*** Task material ***
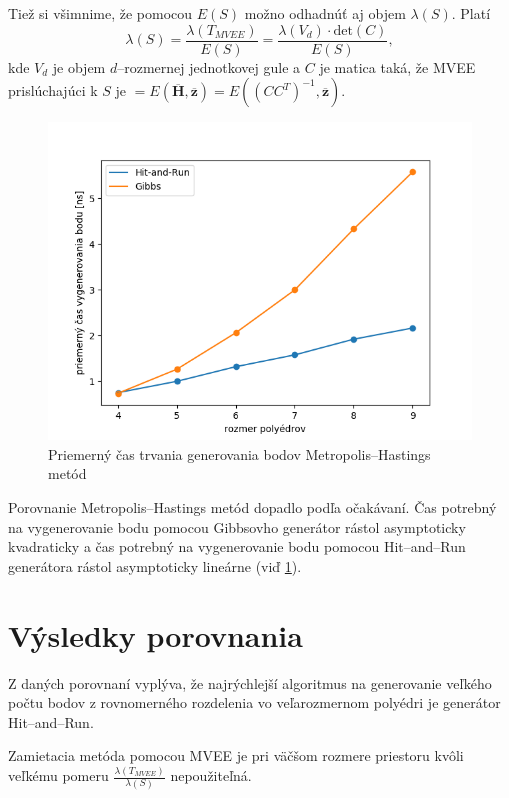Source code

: Tiež si všimnime, že pomocou $E(S)$ možno odhadnúť aj objem $\lambda(S)$. Platí $$\lambda(S)=\frac{\lambda(T_{MVEE})}{E(S)}=\frac{\lambda(V_d) \cdot \text{det}(C)}{E(S)},$$ kde $V_d$ je objem $d$--rozmernej jednotkovej gule a $C$ je matica taká, že MVEE prislúchajúci k $S$ je $=E(\mathbf{\overline H, \overline z})=E((CC^T)^{-1}, \mathbf{ \overline z})$.

\begin{figure} [H]
  \includegraphics[width=\linewidth]{images/mh.png}
  \caption{Priemerný čas trvania generovania bodov Metropolis--Hastings metód}
  \label{fig:mh}
\end{figure}

Porovnanie Metropolis--Hastings metód dopadlo podľa očakávaní. Čas potrebný na vygenerovanie bodu pomocou Gibbsovho generátor rástol asymptoticky kvadraticky a čas potrebný na vygenerovanie bodu pomocou Hit--and--Run generátora rástol asymptoticky lineárne (viď \ref{fig:mh}).

\section{Výsledky porovnania}

Z daných porovnaní vyplýva, že najrýchlejší algoritmus na generovanie veľkého počtu bodov z rovnomerného rozdelenia vo veľarozmernom polyédri je generátor Hit--and--Run.

Zamietacia metóda pomocou MVEE je pri väčšom rozmere priestoru kvôli veľkému pomeru $\frac{\lambda(T_{MVEE})}{\lambda(S)}$ nepoužiteľná.\\

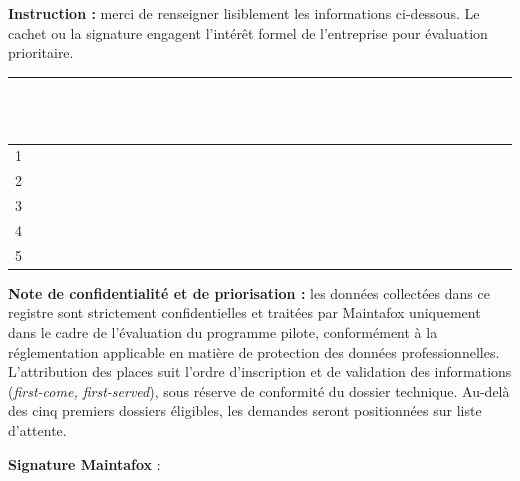 \documentclass[11pt,a4paper]{article}
\begin{document}
\vspace{1mm}
{\normalsize\textcolor{MFXMuted}{\textbf{Instruction :} merci de renseigner lisiblement les informations ci-dessous. Le cachet ou la signature engagent l'intérêt formel de l'entreprise pour évaluation prioritaire.}}

\vspace{1mm}
\setlength{\tabcolsep}{5pt}
\begin{tabularx}{\textwidth}{|
  >{\centering\arraybackslash}p{0.35cm}|
  >{\RaggedRight\arraybackslash}p{3.2cm}|
  >{\RaggedRight\arraybackslash}p{4.4cm}|
  >{\RaggedRight\arraybackslash}p{3.5cm}|
  >{\RaggedRight\arraybackslash}X|}
\hline
\rowcolor{MFXPrimary}
\textcolor{white}{\textbf{\#}} &
\textcolor{white}{\textbf{Entreprise}} &
\textcolor{white}{\textbf{Nom du Responsable \& Fonction}} &
\textcolor{white}{\textbf{Cachet et Signature}} &
\textcolor{white}{\textbf{Contact Direct (Email/Tél)}} \\
\hline
\rule{0pt}{1.18cm}1 & & & & \\
\hline
\rule{0pt}{1.18cm}2 & & & & \\
\hline
\rule{0pt}{1.18cm}3 & & & & \\
\hline
\rule{0pt}{1.18cm}4 & & & & \\
\hline
\rule{0pt}{1.18cm}5 & & & & \\
\hline
\end{tabularx}

\vspace{1mm}
\begin{tcolorbox}[
  colback=white,
  colframe=MFXAccent,
  boxrule=0.8pt,
  sharp corners,
  left=6pt,right=6pt,top=4pt,bottom=4pt
]
\small
\textbf{Note de confidentialité et de priorisation :}
les données collectées dans ce registre sont strictement confidentielles et traitées par Maintafox uniquement dans le cadre de l'évaluation du programme pilote, conformément à la réglementation applicable en matière de protection des données professionnelles.
L'attribution des places suit l'ordre d'inscription et de validation des informations (\textit{first-come, first-served}), sous réserve de conformité du dossier technique.
Au-delà des cinq premiers dossiers éligibles, les demandes seront positionnées sur liste d'attente.
\end{tcolorbox}

\vspace{1mm}
{\normalsize
\textbf{Signature Maintafox} : \underline{\hspace{6.5cm}}
}
\end{document}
*** End of Task material ***
Task item :: For the string "tabularx", filter the data and copy out each line where it occurs.

Result of this exercise ::
\begin{tabularx}{\textwidth}{|
\end{tabularx}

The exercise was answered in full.